In the previous section, we were focused on how to do things right. However, it’s also important to highlight the most common scenarios, configurations, and design decisions where a resulting configuration proved to be ineffective and error-prone.
Compute
Compute resources provide the necessary CPU and memory resources for virtual machines. Let’s review the most common misconfigurations and/or suboptimal design choices:
- Sizing
It’s often the case that VMware Cloud on AWS SDDCs are either undersized or oversized. Undersized environments lead to low performance and a bad user experience, while oversized environments are expensive in terms of cost per VM. Opting for a right-sizing exercise and expanding on-premises vSphere environments as an afterthought may result in running into extended procurement cycles. However VMware Cloud on AWS benefits from the flexible and elastic capacity of public clouds. Paired with the right Elastic DRS policy, organizations can achieve cost savings by leveraging the scale-in option of the Elastic DRS policy, and performance burst, if required, by scaling out their cluster when demand grows. We recommend using custom Elastic DRS policies, which give you much better control not only over the storage resources, but also CPU and memory.
- Host type
Another common misconfiguration we observe a lot is selecting the wrong host type. We observe most issues with configurations involving the i3.metal host type. i3.metal might be suitable for running general-purpose workloads, but its outdated CPU (Broadwell) and lack of hyperthreading (and as a result, its low amount of CPU resources) makes resource contention very possible, especially with entry-level clusters (https://vmc.techzone.vmware.com/resource/entry-level-clusters-vmware-cloud-aws). A two-host i3.metal cluster is limited to 35 simultaneously running VMs, as most of the CPU resources are allocated to management VMs. Such a cluster might be suitable as a management cluster but should not be considered for production implementation. i3.metal End of Sale (EoS) naturally eliminates this problem; however, you still might be tempted to take i3.metal using an on-demand subscription for your ongoing project to profit from the cost. We strongly recommend not doing so at this point and consider i4i.metal, which has a much more powerful and modern CPU.

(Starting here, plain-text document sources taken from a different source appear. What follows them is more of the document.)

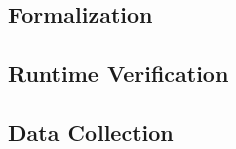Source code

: \documentclass[aspectratio=169]{beamer}
\begin{document}
\subsection{Formalization}


\subsection{Runtime Verification}




\subsection{Data Collection}

\end{document}
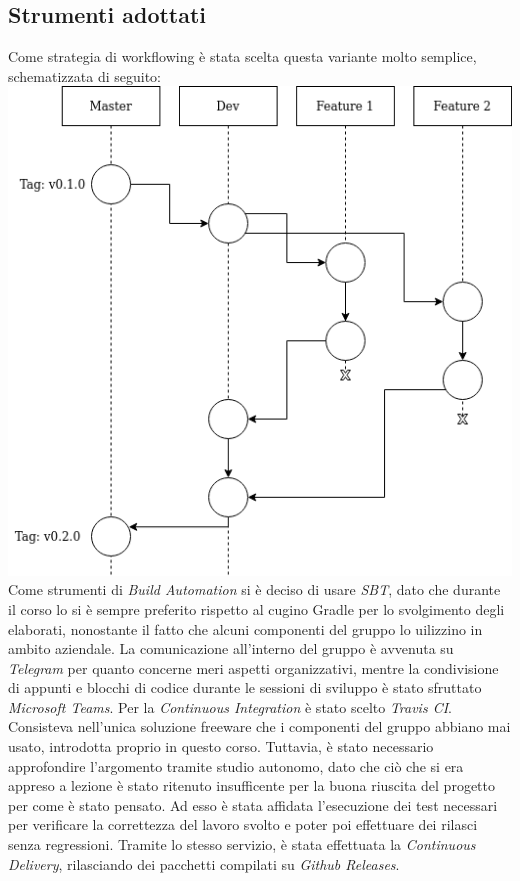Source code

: \documentclass{article}
\begin{document}
    \subsection{Strumenti adottati}
    Come strategia di workflowing è stata scelta questa variante molto semplice, schematizzata di seguito:
    \includegraphics[width=\textwidth, scale=0.8]{git-workflow-1-1.png}
    Come strumenti di \textit{Build Automation} si è deciso di usare \textit{SBT}, dato che durante il corso lo si è
    sempre preferito rispetto al cugino Gradle per lo svolgimento degli elaborati, nonostante il fatto che alcuni
    componenti del gruppo lo uilizzino in ambito aziendale.
    La comunicazione all'interno del gruppo è avvenuta su \textit{Telegram} per quanto concerne meri aspetti
    organizzativi, mentre la condivisione di appunti e blocchi di codice durante le sessioni di sviluppo è stato
    sfruttato \textit{Microsoft Teams}.
    Per la \textit{Continuous Integration} è stato scelto \textit{Travis CI}. Consisteva nell'unica soluzione freeware
    che i componenti del gruppo abbiano mai usato, introdotta proprio in questo corso. Tuttavia, è stato necessario
    approfondire l'argomento tramite studio autonomo, dato che ciò che si era appreso a lezione è stato ritenuto
    insufficente per la buona riuscita del progetto per come è stato pensato. Ad esso è stata affidata l'esecuzione dei
    test necessari per verificare la correttezza del lavoro svolto e poter poi effettuare dei rilasci senza regressioni.
    Tramite lo stesso servizio, è stata effettuata la \textit{Continuous Delivery}, rilasciando dei pacchetti compilati
    su \textit{Github Releases}.
\end{document}
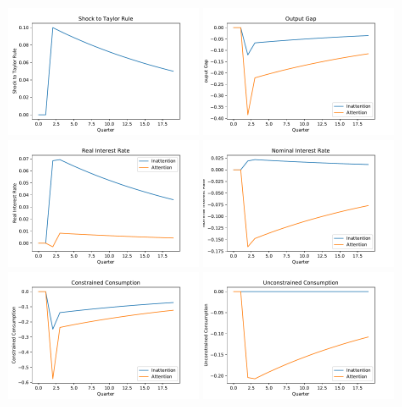 \documentclass[AER]{AEA}
\begin{document}
\begin{figure}
	\includegraphics[width=0.45\textwidth]{../Figures/shock.pdf}
	\includegraphics[width=0.45\textwidth]{../Figures/output_gap.pdf}
	\includegraphics[width=0.45\textwidth]{../Figures/real_rate.pdf}
	\includegraphics[width=0.45\textwidth]{../Figures/nominal_rate.pdf}
	\includegraphics[width=0.45\textwidth]{../Figures/constrained.pdf}
	\includegraphics[width=0.45\textwidth]{../Figures/unconstrained.pdf}

\end{figure}
\end{document}
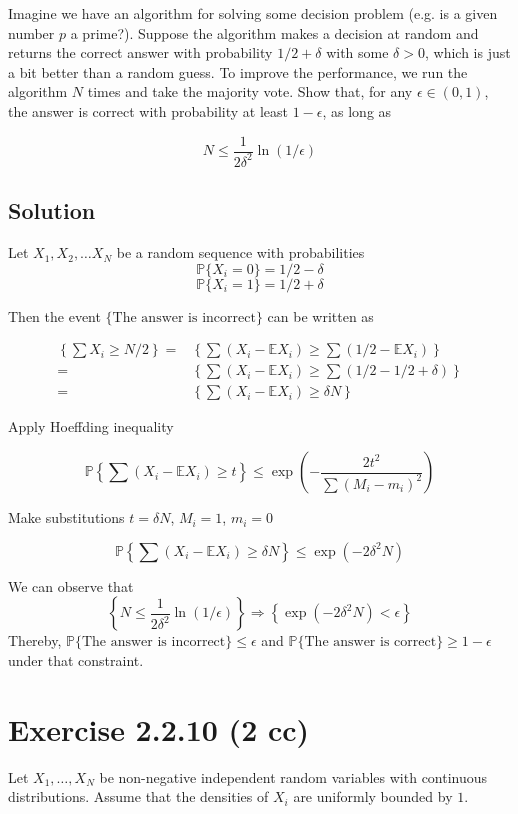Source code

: \documentclass{article}
\begin{document}
Imagine we have an algorithm for solving some decision problem (e.g. is a given number $p$ a prime?). Suppose the algorithm makes a decision at random and returns the correct answer with probability $1/2 + \delta$ with some $\delta > 0$, which is just a bit better than a random guess. To improve the performance, we run the algorithm $N$ times and take the majority vote. Show that, for any $\epsilon \in (0, 1)$, the answer is correct with probability at least $1 - \epsilon$, as long as

$$N \leq \frac{1}{2\delta^2}\ln(1/\epsilon)$$

\subsection{Solution}

Let $X_1, X_2, \dots X_N$ be a random sequence with probabilities $$\mathbb P \{X_i = 0\} = 1/2 - \delta$$ $$\mathbb P \{X_i = 1\} = 1/2 + \delta$$

Then the event $\{\text{The answer is incorrect}\}$ can be written as 

\begin{equation*}
    \begin{aligned}
    \left\{ \sum X_i \geq N/2 \right\} = & \left\{ \sum (X_i - \mathbb E X_i) \geq \sum (1/2 - \mathbb E X_i) \right\} \\
    = & \left\{ \sum (X_i - \mathbb E X_i) \geq \sum (1/2 - 1/2 + \delta) \right\} \\
    = & \left\{ \sum (X_i - \mathbb E X_i) \geq \delta N \right\}
    \end{aligned}
\end{equation*}

Apply Hoeffding inequality

$$\mathbb P \left\{ \sum ( X_i -  \mathbb E X_i) \geq t \right\} \leq \exp\left(-\frac{2t^2}{\sum (M_i - m_i)^2}\right)$$

Make substitutions $t = \delta N$, $M_i = 1$, $m_i = 0$

$$\mathbb P \left\{ \sum (X_i - \mathbb E X_i) \geq \delta N \right\} \leq \exp(-2\delta^2 N)$$

We can observe that 
$$\left\{N \leq \frac{1}{2\delta^2}\ln(1/\epsilon)\right\} \Rightarrow \left\{\exp(-2\delta^2 N) < \epsilon\right\}$$
Thereby, $\mathbb P \{\text{The answer is incorrect}\} \leq \epsilon$ and $\mathbb P \{\text{The answer is correct}\} \geq 1 - \epsilon$ under that constraint.

\section{Exercise 2.2.10 (2 cc)}
Let $X_1, \dots , X_N$ be non-negative independent random variables with continuous distributions. Assume that the densities of $X_i$ are uniformly bounded by $1$.
\end{document}
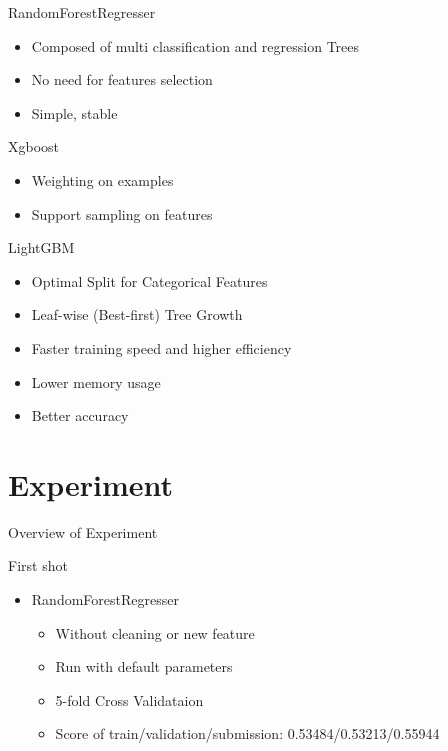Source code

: \documentclass[
 size=12pt,
 paper=smartboard, %
 mode=present, %
 display=slides, %
style=tuliplab,
pauseslide,
fleqn,leqno]{powerdot}
\begin{document}
\begin{slide}{RandomForestRegresser}
  \begin{itemize}
    \item Composed of multi classification and regression Trees \pause
    \item No need for features selection \pause
    \item Simple, stable
  \end{itemize}
\end{slide}

\begin{slide}{Xgboost}
  \begin{itemize}
    \item Weighting on examples
    \item Support sampling on features \pause
  \end{itemize}
\end{slide}

\begin{slide}{LightGBM}
  \begin{itemize}
    \item Optimal Split for Categorical Features \pause
    \item Leaf-wise (Best-first) Tree Growth \pause
    \item Faster training speed and higher efficiency \pause
    \item Lower memory usage \pause
    \item Better accuracy \pause
  \end{itemize}
\end{slide}


\section{Experiment}

\begin{slide}[toc=,bm=]{Overview of Experiment}
  \tableofcontents[content=currentsection,type=0]
\end{slide}

\begin{slide}{First shot}
  \begin{itemize}
    \item RandomForestRegresser
    \begin{itemize}
      \item Without cleaning or new feature
      \item Run with default parameters
      \item 5-fold Cross Validataion
      \item Score of train/validation/submission: 0.53484/0.53213/0.55944
    \end{itemize}
  \end{itemize}
\end{slide}
\end{document}
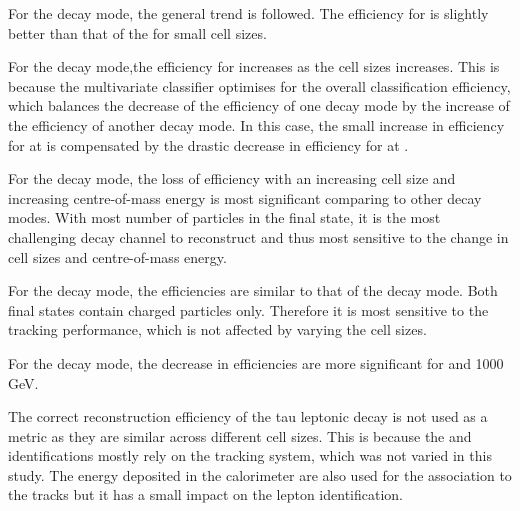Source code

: For the \decayPionShort decay mode, the general trend is followed. The efficiency for  is slightly better than that of the  for small cell sizes.

For the \decayRhoShort decay mode,the efficiency for   increases as the cell sizes increases. This is because the multivariate classifier optimises for the overall classification efficiency, which balances the decrease of the efficiency of one decay mode by the increase of the efficiency of another decay mode. In this case, the small increase in efficiency for \decayRhoShort at  is compensated by the drastic decrease in efficiency for \decayAiPhotonShort at  .

For the \decayAiPhotonShort decay mode, the loss of efficiency with an increasing \ECAL  cell size and increasing centre-of-mass energy is most significant comparing to other decay modes. With most number of particles in the final state, it is the most challenging decay channel to reconstruct and thus most sensitive to the change in cell sizes and centre-of-mass energy.

For the \decayAiPionShort decay mode, the efficiencies are similar to that of the \decayPionShort decay mode. Both final states contain charged particles only. Therefore it is most sensitive to the tracking performance, which is not affected by varying the \ECAL cell sizes.

For the \decayThreePionPhotonShort decay mode, the decrease in efficiencies are more significant for  and 1000\,GeV.

The   correct reconstruction efficiency of the tau leptonic decay is not used as a metric as they are similar across different \ECAL cell sizes. This is because the \Pepm and \Pgmpm identifications mostly rely on the tracking system, which was not varied in this study. The energy deposited in the calorimeter are also used for the association to the tracks but it has a small impact on the lepton identification.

- SDDC upgrade and lifecycle management
Most of the observed issues are tied with the wrong expectations: VMware releases a new SDDC software bundle every 6 months. This bundle is based on the latest vSphere + NSX version at the release time. With all the excitement, there are a couple of issues to underline:
- Do not expect your SDDC to be upgraded overnight. For a brownfield (existing) SDDC, the estimated upgrade time is 6+ months. Depending on the complexity of your SDDC, it may be more.
- Version inconsistency: VMware Cloud on AWS SDDCs always use the latest available build for deployment. You cannot specify a build version when deploying your SDDC. Current bundles use vSphere 8, while your on-premises environment might be still on vSphere 7. It may have a negative effect on reverse migration, potential incompatibility with management/automation/monitoring tools, and prevent you from raising the virtual hardware level of the VMs you migrate to the cloud.
- Configuration management
VMware Cloud on AWS is offered as a managed service. Most ESXi/vSphere cluster/vCenter configurations are predefined and cannot be changed. If your applications or automation tools depend on a particular advanced setting, make sure to clarify the configuration before deployment. You would not be able to change the value after deployment.